S’en suit un dialogue de sourds autour de la question de la mise au couvent d’Angélique qui se lit à
travers des stichomythies ( échanges de répliques très brèves ) qui insistent sur l’absence
d’argument. « TOINETTE.— Vous?
ARGAN.— Moi.
TOINETTE.— Bon.
ARGAN.— Comment, «bon»? »
Cela crée un comique de répétition qui sera poursuivi dans la suite du texte avec la reprise mot à mot
par les 2 personnages des mêmes phrases.
« Je ne mettrai pas ma fille au couvent ? » : il s’agit d’une question rhétorique qui sert à réaffirmer
l’autorité du père sur sa fille et qui traduit une forte tension entre Toinette et Argan comme en
témoigne la réplique de Toinette « non, vous dis-je » où la négation marque une opposition forte et
assumée « vous dis-je ».
« Qui m’en empêchera ? » cette question marque le fait qu’Argan ne se remet pas en question. La
réponse d’Angélique crée alors la surprise : « vous-même » et cela produit un nouvel effet comique
car Toinette sous-entend la faiblesse du personnage.
Enfin le dernier argument de Toinette « vous n’aurez pas ce cœur-là » est celui de l’amour paternel.

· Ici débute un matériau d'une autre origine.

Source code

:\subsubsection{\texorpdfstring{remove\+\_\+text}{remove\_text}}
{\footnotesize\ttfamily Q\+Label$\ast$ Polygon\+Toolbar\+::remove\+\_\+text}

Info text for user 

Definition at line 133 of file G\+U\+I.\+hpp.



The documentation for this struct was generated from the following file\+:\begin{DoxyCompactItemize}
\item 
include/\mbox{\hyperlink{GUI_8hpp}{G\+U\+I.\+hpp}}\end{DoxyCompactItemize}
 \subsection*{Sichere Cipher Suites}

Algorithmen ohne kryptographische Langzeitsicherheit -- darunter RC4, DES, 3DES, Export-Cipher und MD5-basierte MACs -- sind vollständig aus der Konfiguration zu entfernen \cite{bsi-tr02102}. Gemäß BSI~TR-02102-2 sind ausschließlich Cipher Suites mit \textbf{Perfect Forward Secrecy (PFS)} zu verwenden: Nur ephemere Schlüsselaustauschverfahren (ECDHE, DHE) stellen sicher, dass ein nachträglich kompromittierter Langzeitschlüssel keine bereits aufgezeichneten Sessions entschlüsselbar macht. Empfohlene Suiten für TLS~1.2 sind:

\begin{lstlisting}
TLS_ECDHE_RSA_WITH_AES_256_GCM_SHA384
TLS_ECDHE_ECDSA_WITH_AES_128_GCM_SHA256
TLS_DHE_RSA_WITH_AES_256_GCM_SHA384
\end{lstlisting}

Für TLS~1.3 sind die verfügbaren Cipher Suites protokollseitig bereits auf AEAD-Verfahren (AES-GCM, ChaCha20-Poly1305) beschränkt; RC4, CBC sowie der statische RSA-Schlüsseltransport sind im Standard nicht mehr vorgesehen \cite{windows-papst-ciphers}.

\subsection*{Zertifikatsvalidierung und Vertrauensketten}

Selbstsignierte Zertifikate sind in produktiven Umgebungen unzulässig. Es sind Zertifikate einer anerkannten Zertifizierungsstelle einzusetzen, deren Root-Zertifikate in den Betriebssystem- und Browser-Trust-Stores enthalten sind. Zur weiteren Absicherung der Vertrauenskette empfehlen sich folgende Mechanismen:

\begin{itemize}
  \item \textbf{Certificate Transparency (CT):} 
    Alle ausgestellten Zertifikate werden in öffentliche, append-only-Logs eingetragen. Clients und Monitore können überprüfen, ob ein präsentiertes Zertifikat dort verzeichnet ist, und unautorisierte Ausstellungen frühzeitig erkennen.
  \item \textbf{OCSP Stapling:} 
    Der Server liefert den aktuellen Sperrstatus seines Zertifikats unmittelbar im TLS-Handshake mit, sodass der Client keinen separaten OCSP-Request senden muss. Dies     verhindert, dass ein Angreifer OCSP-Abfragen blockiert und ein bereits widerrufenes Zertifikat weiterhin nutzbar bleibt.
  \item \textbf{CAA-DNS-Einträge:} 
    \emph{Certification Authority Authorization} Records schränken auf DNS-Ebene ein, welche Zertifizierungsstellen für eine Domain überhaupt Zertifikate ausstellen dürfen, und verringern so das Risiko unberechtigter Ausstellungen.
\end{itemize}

Pour la première dans cet échange autour de la question du mariage on évoque la dimension
affective. Molière sous-entend ainsi en portant un discours féministe la souffrance infligée aux
femmes mariées de force.
Enfin, la tournure que prend la scène est elle-même comique car au début de la scène Toinette
défend Angélique pour lui éviter un mariage arrangé. Du fait de son intervention, à la fin de la scène,
Angélique se voit confrontée à un nouvel obstacle : la mise au couvent. La liberté de ton que
s’octroie Toinette est donc une catastrophe pour Angélique et fait du personnage de la servante un
personnage maladroite et donc comique (comique de caractère). D’où la nécessité absolue pour
Toinette de trouver un dernier argument pour essayer de récupérer la situation.

CONCLUSION
Le projet de mariage décidé par le tyrannique Argan provoque la tristesse de sa fille et la résistance
comique de sa servante. Cette scène 5 de l’acte I est capitale car elle pose le nœud de l’intrigue. Si
Angélique se soumet à son père, Toinette s’insurge malgré les hiérarchies sociales, provoquant une
dispute comique. Cependant Molière met habilement le comique au service d’une féroce satire
sociale : l’hypocondrie d’Argan est une véritable maladie sociale qui menace de détruire sa famille
tandis que les médecins sont représentés comme des charlatans.